Literature DB >> 7650492

Cross-priming of minor histocompatibility antigen-specific cytotoxic T cells upon immunization with the heat shock protein gp96.

D Arnold1, S Faath, H Rammensee, H Schild.   

Abstract

Vaccination of mice with heat shock proteins isolated from tumor cells induces immunity to subsequent challenge with those tumor cells the heat shock protein was isolated from but not with other tumor cells (Udono, H., and P.K. Srivastava. 1994. J. Immunol. 152:5398-5403).
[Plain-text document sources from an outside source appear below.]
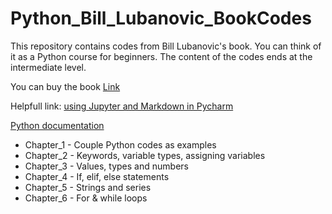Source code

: # Python_Bill_Lubanovic_BookCodes

This repository contains codes from Bill Lubanovic's book. You can think of it as a Python course for beginners. The content of the codes ends at the intermediate level.

You can buy the book [Link](https://www.oreilly.com/library/view/introducing-python-2nd/9781492051374/)

Helpfull link: [using Jupyter and Markdown in Pycharm](https://www.jetbrains.com/help/pycharm/editing-jupyter-notebook-files.html#edit-content)

[Python documentation](https://docs.python.org/3/contents.html)

- Chapter_1 - Couple Python codes as examples
- Chapter_2 - Keywords, variable types, assigning variables
- Chapter_3 - Values, types and numbers
- Chapter_4 - If, elif, else statements
- Chapter_5 - Strings and series
- Chapter_6 - For & while loops
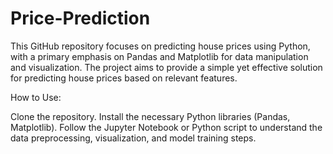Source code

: # Price-Prediction


This GitHub repository focuses on predicting house prices using Python, with a primary emphasis on Pandas and Matplotlib for data manipulation and visualization. The project aims to provide a simple yet effective solution for predicting house prices based on relevant features.

How to Use:

Clone the repository.
Install the necessary Python libraries (Pandas, Matplotlib).
Follow the Jupyter Notebook or Python script to understand the data preprocessing, visualization, and model training steps.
The specificity of this immune response is caused by tumor-derived peptides bound to the heat shock proteins (Udono., H., and P.K. Srivastava. 1993. J. Exp. Med. 178:1391-1396). Our experiments show that a single immunization with the heat shock protein gp96 isolated from beta-galactosidase (beta-gal) expressing P815 cells (of DBA/2 origin) induces cytotoxic T lymphocytes (CTLs) specific for beta-gal, in addition to minor H antigens expressed by these cells. CTLs can be induced in mice that are major histocompatibility complex (MHC) identical to the gp96 donor cells (H-2d) as well as in mice with a different MHC (H-2b). Thus gp96 is able to induce "cross priming" (Matzinger, P., and M.J. Bevan. 1977. Cell. Immunol. 33:92-100), indicating that gp96-associated peptides are not limited to the MHC class I ligands of the gp96 donor cell. Our data confirm the notion that samples of all cellular antigens presentable by MHC class I molecules are represented by peptides associated with gp96 molecules of that cell, even if the fitting MHC molecule is not expressed. In addition, we extend previous reports on the in vivo immunogenicity of peptides associated gp96 molecules to two new groups of antigens, minor H antigens, and proteins expressed in the cytosol.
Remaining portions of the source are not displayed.